“In the introductive essay to the collective volume entitled Radical Orthodoxy, the three editors of the volume, J. Milbank, C. Pickstock, G. Ward, observe that "the great Christian critics of the Enlightenment (...) in different ways saw that what secularity had most ruined and actually denied were the very things it apparently celebrated: embodied life, self-expression, sexuality, aesthetic experience, human political community. Their contention, taken up in this volume, was that only trascendence, which suspends these things in the sense of interrumpting them, suspends them also in the other sense of upholding their relative worth over – against the void". On the other hand, having recognized that "the Enlightenment was in effect a critique of decadent early modern Christianity", but also, "following the great English literary visionaries William Shakespeare and Thomas Nashe", that the abuses and errors of that decadency were "the result of a refusal of true Christianity", Radical Orthodoxy tries to "articulate a more incarnate, more participatory, more aesthetic, more erotic, more socialized, even more Platonic Christianity". Taking a theological outlook centered around the concept of "participation", they emphasize again the value of tradition and the articulated unity of "fides et ratio", but in the sense that it is "fides" what can save "ratio", and it is theology what can rescue philosophy and intellectual life from the shallow lands. Only this return to tradition ("to credal Christianity and the exemplarity of its patristic matrix"), after all, can adequately offer a true alternative to the "soulless, aggressive, nonchalant and nihilistic materialism" where the ideals of modernity have ended. This is the way this is expressed by these three authors:
The theological perspective of participation actually saves the
appearances by exceeding them.
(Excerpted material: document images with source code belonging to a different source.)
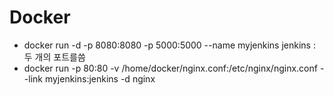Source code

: # Docker 

- docker run -d -p 8080:8080 -p 5000:5000 --name myjenkins jenkins : 두 개의 포트를씀
- docker run -p 80:80 -v /home/docker/nginx.conf:/etc/nginx/nginx.conf --link myjenkins:jenkins -d nginx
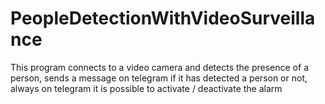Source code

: # PeopleDetectionWithVideoSurveillance
This program connects to a video camera and detects the presence of a person, sends a message on telegram if it has detected a person or not, always on telegram it is possible to activate / deactivate the alarm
It recognizes that materialism and spiritualism
are false alternatives, since if there is only finite matter there is not even
that, and that for phenomena really to be there they must be more than there.
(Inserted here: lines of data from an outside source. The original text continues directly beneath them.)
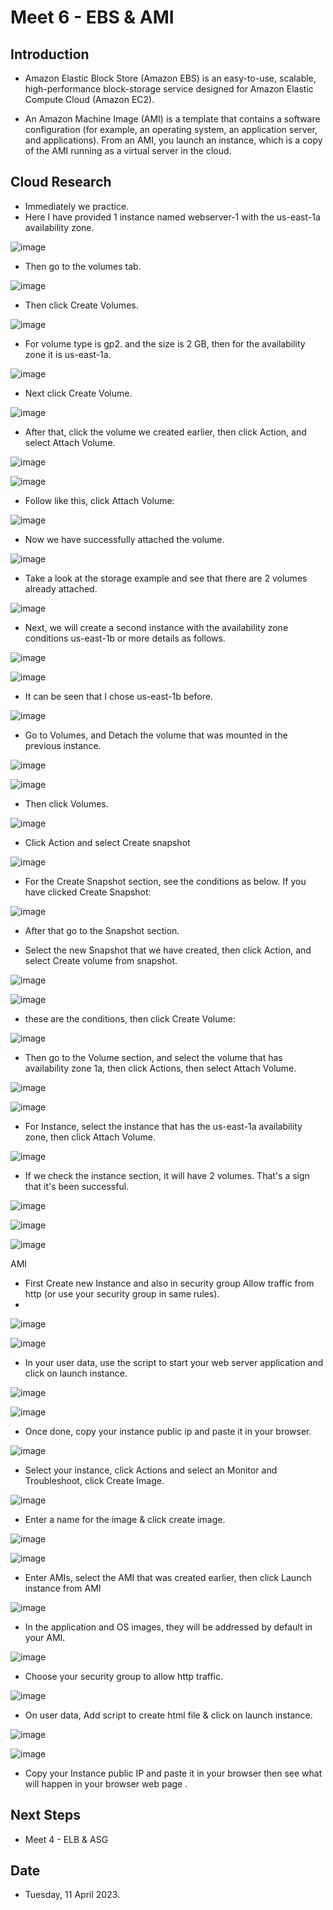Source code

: # Meet 6 - EBS & AMI


## Introduction

- Amazon Elastic Block Store (Amazon EBS) is an easy-to-use, scalable, high-performance block-storage service designed for Amazon Elastic Compute Cloud (Amazon EC2).

- An Amazon Machine Image (AMI) is a template that contains a software configuration (for example, an operating system, an application server, and applications). From an AMI, you launch an instance, which is a copy of the AMI running as a virtual server in the cloud.


## Cloud Research


- Immediately we practice.
- Here I have provided 1 instance named webserver-1 with the us-east-1a availability zone.

![image](https://user-images.githubusercontent.com/121140952/230835299-14a58f35-b4c1-44aa-bbd6-22246d3633ca.png)

- Then go to the volumes tab.

![image](https://user-images.githubusercontent.com/121140952/230835336-00bc3de8-7235-45ef-a023-f6b05303ce11.png)

- Then click Create Volumes.

![image](https://user-images.githubusercontent.com/121140952/230835370-7e307bef-d1c1-4ec6-b121-7c65b484974f.png)

- For volume type is gp2. and the size is 2 GB, then for the availability zone it is us-east-1a.

![image](https://user-images.githubusercontent.com/121140952/230835393-59a89a1e-8c6d-4908-bc72-dfe7c26e2b2a.png)

- Next click Create Volume.

![image](https://user-images.githubusercontent.com/121140952/230835564-f8d303eb-a7cb-4989-ae3b-f8eb431b98ec.png)

- After that, click the volume we created earlier, then click Action, and select Attach Volume.

![image](https://user-images.githubusercontent.com/121140952/230835591-e13625a4-f594-4b77-9a3f-fe65bece45c7.png)

![image](https://user-images.githubusercontent.com/121140952/230835624-ec558828-1dc9-4b17-8e8c-59d8bcdea15a.png)

- Follow like this, click Attach Volume:

![image](https://user-images.githubusercontent.com/121140952/230835642-68ca85e2-b299-4c47-b05d-f27628232165.png)

- Now we have successfully attached the volume.

![image](https://user-images.githubusercontent.com/121140952/230838749-ec7b314f-7f2e-4dc7-9fee-2936e59db2ba.png)

- Take a look at the storage example and see that there are 2 volumes already attached.

![image](https://user-images.githubusercontent.com/121140952/230838776-5e6e7db1-90d7-4539-88d3-75fc64b7aa66.png)


- Next, we will create a second instance with the availability zone conditions us-east-1b or more details as follows.

![image](https://user-images.githubusercontent.com/121140952/230839133-708a97db-97d0-40f0-82cf-4b63c72c7c27.png)

![image](https://user-images.githubusercontent.com/121140952/230839158-fc8d7ead-052b-4279-adad-668b68e2fb92.png)

- It can be seen that I chose us-east-1b before.

![image](https://user-images.githubusercontent.com/121140952/230839265-63dfda43-9e34-4f83-a21a-11bfc3ed0874.png)

- Go to Volumes, and Detach the volume that was mounted in the previous instance.

![image](https://user-images.githubusercontent.com/121140952/230839319-5d1b17d8-1862-49e3-ba41-91807d4f3b71.png)

![image](https://user-images.githubusercontent.com/121140952/230839341-dd2854fa-1b89-4bee-af87-45eeebd4676f.png)

- Then click Volumes.

![image](https://user-images.githubusercontent.com/121140952/230839358-f5ab254c-36a8-4af6-a9e6-e8bf348f151b.png)

- Click Action and select Create snapshot

![image](https://user-images.githubusercontent.com/121140952/230839394-0b5220f0-d29e-42a2-aa3c-c5d6ceb07bfe.png)

- For the Create Snapshot section, see the conditions as below. If you have clicked Create Snapshot:

![image](https://user-images.githubusercontent.com/121140952/230839426-b597ff4e-fe87-4b2e-a720-6493521f5d27.png)

- After that go to the Snapshot section.

- Select the new Snapshot that we have created, then click Action, and select Create volume from snapshot.

![image](https://user-images.githubusercontent.com/121140952/230839446-7d04acd9-cf9f-4312-841f-9e7c511725ad.png)

![image](https://user-images.githubusercontent.com/121140952/230839470-6d6a5433-bc27-4c1d-aa07-29831d931403.png)

- these are the conditions, then click Create Volume:

![image](https://user-images.githubusercontent.com/121140952/230839500-067a1074-f4f6-4324-acd5-7c3b5c633b22.png)

- Then go to the Volume section, and select the volume that has availability zone 1a, then click Actions, then select Attach Volume.

![image](https://user-images.githubusercontent.com/121140952/230839524-b7895250-8b36-4275-aa15-0246ae98d169.png)

![image](https://user-images.githubusercontent.com/121140952/230839546-a129af45-f9ee-4979-bb35-4d1aa75dd4de.png)

- For Instance, select the instance that has the us-east-1a availability zone, then click Attach Volume.

![image](https://user-images.githubusercontent.com/121140952/230839869-05a3ea24-8c6f-44ea-b620-9f947da7cae9.png)

- If we check the instance section, it will have 2 volumes. That's a sign that it's been successful.

![image](https://user-images.githubusercontent.com/121140952/230839906-bfa611fc-aa75-483a-a42d-8f48dc8cf58a.png)

![image](https://user-images.githubusercontent.com/121140952/230839942-e8b8a9a1-842f-4689-9e22-b524761bfdfc.png)

![image](https://user-images.githubusercontent.com/121140952/230840333-5a7ef9cc-2d95-47d1-95e9-b0a8b7a270d3.png)

AMI 

- First Create new Instance and also in security group Allow traffic from http (or use your security group in same rules).
- 
![image](https://user-images.githubusercontent.com/121140952/230840378-e4f55b1a-eb0b-43c1-bb26-0bfa62f89b76.png)

![image](https://user-images.githubusercontent.com/121140952/230840399-3a396555-fbe5-41a0-80fd-6a07164cba85.png)

- In your user data, use the script to start your web server application and click on launch instance.

![image](https://user-images.githubusercontent.com/121140952/230840427-75fc53bd-ac09-4d91-9988-b966e2c474c0.png)

![image](https://user-images.githubusercontent.com/121140952/230840515-15c98c97-1dac-4fd3-b752-6a4f6df0394e.png)

- Once done, copy your instance public ip and paste it in your browser.

![image](https://user-images.githubusercontent.com/121140952/230840550-6177bd92-8587-42ea-ac82-c8ed022dbba4.png)

- Select your instance, click Actions and select an Monitor and Troubleshoot, click Create Image.

![image](https://user-images.githubusercontent.com/121140952/230840583-bb72daef-31c7-4791-bcf1-25b72aded04d.png)

- Enter a name for the image & click create image.

![image](https://user-images.githubusercontent.com/121140952/230840622-6a5373f3-73cb-495b-8e34-17e89c4036b2.png)

![image](https://user-images.githubusercontent.com/121140952/230840662-65f07874-6119-45d2-8ace-6e8b5dca8564.png)

- Enter AMIs, select the AMI that was created earlier, then click Launch instance from AMI

![image](https://user-images.githubusercontent.com/121140952/230840767-339e6503-015b-46f3-809f-5c954664aae5.png)

- In the application and OS images, they will be addressed by default in your AMI.

![image](https://user-images.githubusercontent.com/121140952/230840802-099ba52f-4e76-4f42-bc69-c86467fe52f3.png)

- Choose your security group to allow http traffic.

![image](https://user-images.githubusercontent.com/121140952/230840824-211909e9-b92d-48aa-ac2e-92905d216ad7.png)

- On user data, Add script to create html file & click on launch instance.

![image](https://user-images.githubusercontent.com/121140952/230840851-f7051937-bdb9-4d7b-ad8f-5ce01598a5c5.png)

![image](https://user-images.githubusercontent.com/121140952/230840875-2786e56d-0354-4fbc-a7d9-4e7cb96a365a.png)

- Copy your Instance public IP and paste it in your browser then see what will happen in your browser web page .


## Next Steps


- Meet 4 - ELB & ASG



## Date


- Tuesday, 11 April 2023.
Hence, by appealing to an eternal source for bodies, their art, language, sexual
and political union, one is not ethereally taking leave of their density. On the
contrary, one is insisting that behind this density resides an even greater
density – beyond all contrasts of density and lightness (as beyond all contrasts
of definition and limitlessness). This is to say that all there is only is
because it is more than it is. (...) [From Radical Orthodoxy Reader]
This perspective should in many ways be seen as undercutting some of the contrasts between theological liberals and conservatives. The former tend to validate what they see as the modern embrace of our finitude – as language, and as erotic and aesthetically delighting bodies, and so forth. Conservatives, however, seem still to embrace a sort of nominal ethereal distancing from these realities and a disdain for them. Radical orthodoxy, by contrast, sees the historic root of the celebration of these things in participatory philosophy and incarnational theology, even if it can acknowledge that premodern tradition never took this celebration far enough. The modern apparent embrace of the finite it regards as, on inspection, illusory, since in order to stop the finite vanishing modernity must construe it as a spatial edifice bound by clear laws, rules and lattices. If, on the other hand, following the postmodern options, it embraces the flux of things, this is an empty flux both concealing and revealing an ultimate void. Hence, modernity has oscillated between puritanism (sexual or otherwise) and an entirely perverse eroticism, which is in love with death and therefore wills the death also of the erotic, and does not preserve the erotic as far as an eternal consummation. In a bizarre way, it seems that modernity does not really want what it thinks it wants; but on the other hand, in order to have what it thinks it wants, it would have to recover the theological. Thereby, of course, it would discover also that that which it desires is quite other than it has supposed."